Data records
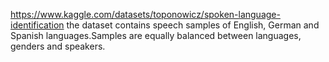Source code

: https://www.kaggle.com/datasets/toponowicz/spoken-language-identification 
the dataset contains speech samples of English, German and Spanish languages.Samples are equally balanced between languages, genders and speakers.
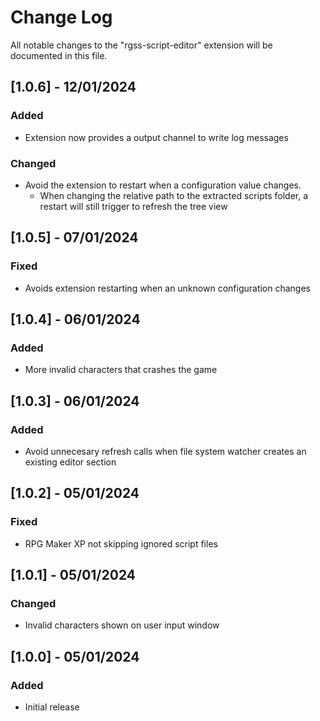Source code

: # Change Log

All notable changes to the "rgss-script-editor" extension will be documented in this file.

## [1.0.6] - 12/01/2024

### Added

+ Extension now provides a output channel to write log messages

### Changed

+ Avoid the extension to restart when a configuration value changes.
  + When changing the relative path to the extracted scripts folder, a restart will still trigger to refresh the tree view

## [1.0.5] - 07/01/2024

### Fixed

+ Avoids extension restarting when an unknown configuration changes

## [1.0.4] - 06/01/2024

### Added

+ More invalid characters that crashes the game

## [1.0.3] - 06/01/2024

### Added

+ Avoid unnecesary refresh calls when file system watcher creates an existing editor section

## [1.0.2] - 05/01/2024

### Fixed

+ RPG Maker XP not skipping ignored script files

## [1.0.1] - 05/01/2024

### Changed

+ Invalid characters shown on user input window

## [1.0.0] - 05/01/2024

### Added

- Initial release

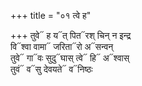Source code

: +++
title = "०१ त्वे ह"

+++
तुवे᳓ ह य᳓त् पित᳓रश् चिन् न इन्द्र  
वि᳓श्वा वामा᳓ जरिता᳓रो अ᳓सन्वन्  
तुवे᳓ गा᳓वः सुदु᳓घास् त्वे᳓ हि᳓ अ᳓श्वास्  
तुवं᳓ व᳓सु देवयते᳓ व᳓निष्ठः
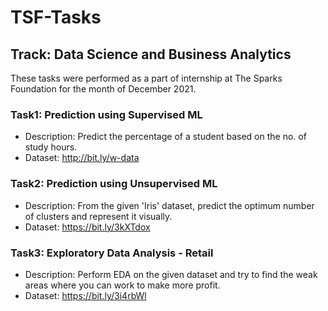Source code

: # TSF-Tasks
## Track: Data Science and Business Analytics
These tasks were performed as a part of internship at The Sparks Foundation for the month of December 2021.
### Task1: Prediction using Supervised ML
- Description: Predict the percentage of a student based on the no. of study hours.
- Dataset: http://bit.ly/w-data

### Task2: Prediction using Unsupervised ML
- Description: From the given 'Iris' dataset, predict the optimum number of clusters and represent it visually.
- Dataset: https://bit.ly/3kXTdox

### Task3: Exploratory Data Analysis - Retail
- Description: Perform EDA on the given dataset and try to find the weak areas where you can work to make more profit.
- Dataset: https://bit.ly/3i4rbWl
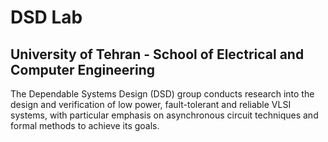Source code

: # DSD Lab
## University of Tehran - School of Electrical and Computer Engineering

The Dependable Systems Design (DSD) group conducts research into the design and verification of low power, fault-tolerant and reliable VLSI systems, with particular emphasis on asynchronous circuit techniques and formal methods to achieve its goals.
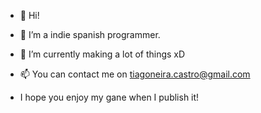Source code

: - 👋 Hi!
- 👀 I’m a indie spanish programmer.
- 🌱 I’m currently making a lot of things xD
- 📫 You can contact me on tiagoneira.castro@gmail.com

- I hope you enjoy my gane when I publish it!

Work instruction
Could you output all of the records exactly, without their pictures?

Response to this exercise
Source code

: https://www.kaggle.com/datasets/toponowicz/spoken-language-identification 
the dataset contains speech samples of English, German and Spanish languages.Samples are equally balanced between languages, genders and speakers.
Source code

: # Change Log

All notable changes to the "rgss-script-editor" extension will be documented in this file.

## [1.0.6] - 12/01/2024

### Added

+ Extension now provides a output channel to write log messages

### Changed

+ Avoid the extension to restart when a configuration value changes.
  + When changing the relative path to the extracted scripts folder, a restart will still trigger to refresh the tree view

## [1.0.5] - 07/01/2024

### Fixed

+ Avoids extension restarting when an unknown configuration changes

## [1.0.4] - 06/01/2024

### Added

+ More invalid characters that crashes the game

## [1.0.3] - 06/01/2024

### Added

+ Avoid unnecesary refresh calls when file system watcher creates an existing editor section

## [1.0.2] - 05/01/2024

### Fixed

+ RPG Maker XP not skipping ignored script files

## [1.0.1] - 05/01/2024

### Changed

+ Invalid characters shown on user input window

## [1.0.0] - 05/01/2024

### Added

- Initial release

Source code

: +++
title = "०१ त्वे ह"

+++
तुवे᳓ ह य᳓त् पित᳓रश् चिन् न इन्द्र  
वि᳓श्वा वामा᳓ जरिता᳓रो अ᳓सन्वन्  
तुवे᳓ गा᳓वः सुदु᳓घास् त्वे᳓ हि᳓ अ᳓श्वास्  
तुवं᳓ व᳓सु देवयते᳓ व᳓निष्ठः
Source code

: # TSF-Tasks
## Track: Data Science and Business Analytics
These tasks were performed as a part of internship at The Sparks Foundation for the month of December 2021.
### Task1: Prediction using Supervised ML
- Description: Predict the percentage of a student based on the no. of study hours.
- Dataset: http://bit.ly/w-data

### Task2: Prediction using Unsupervised ML
- Description: From the given 'Iris' dataset, predict the optimum number of clusters and represent it visually.
- Dataset: https://bit.ly/3kXTdox

### Task3: Exploratory Data Analysis - Retail
- Description: Perform EDA on the given dataset and try to find the weak areas where you can work to make more profit.
- Dataset: https://bit.ly/3i4rbWl
Source code

: # DSD Lab
## University of Tehran - School of Electrical and Computer Engineering

The Dependable Systems Design (DSD) group conducts research into the design and verification of low power, fault-tolerant and reliable VLSI systems, with particular emphasis on asynchronous circuit techniques and formal methods to achieve its goals.
Source code

: - 👋 Hi!
- 👀 I’m a indie spanish programmer.
- 🌱 I’m currently making a lot of things xD
- 📫 You can contact me on tiagoneira.castro@gmail.com

- I hope you enjoy my gane when I publish it!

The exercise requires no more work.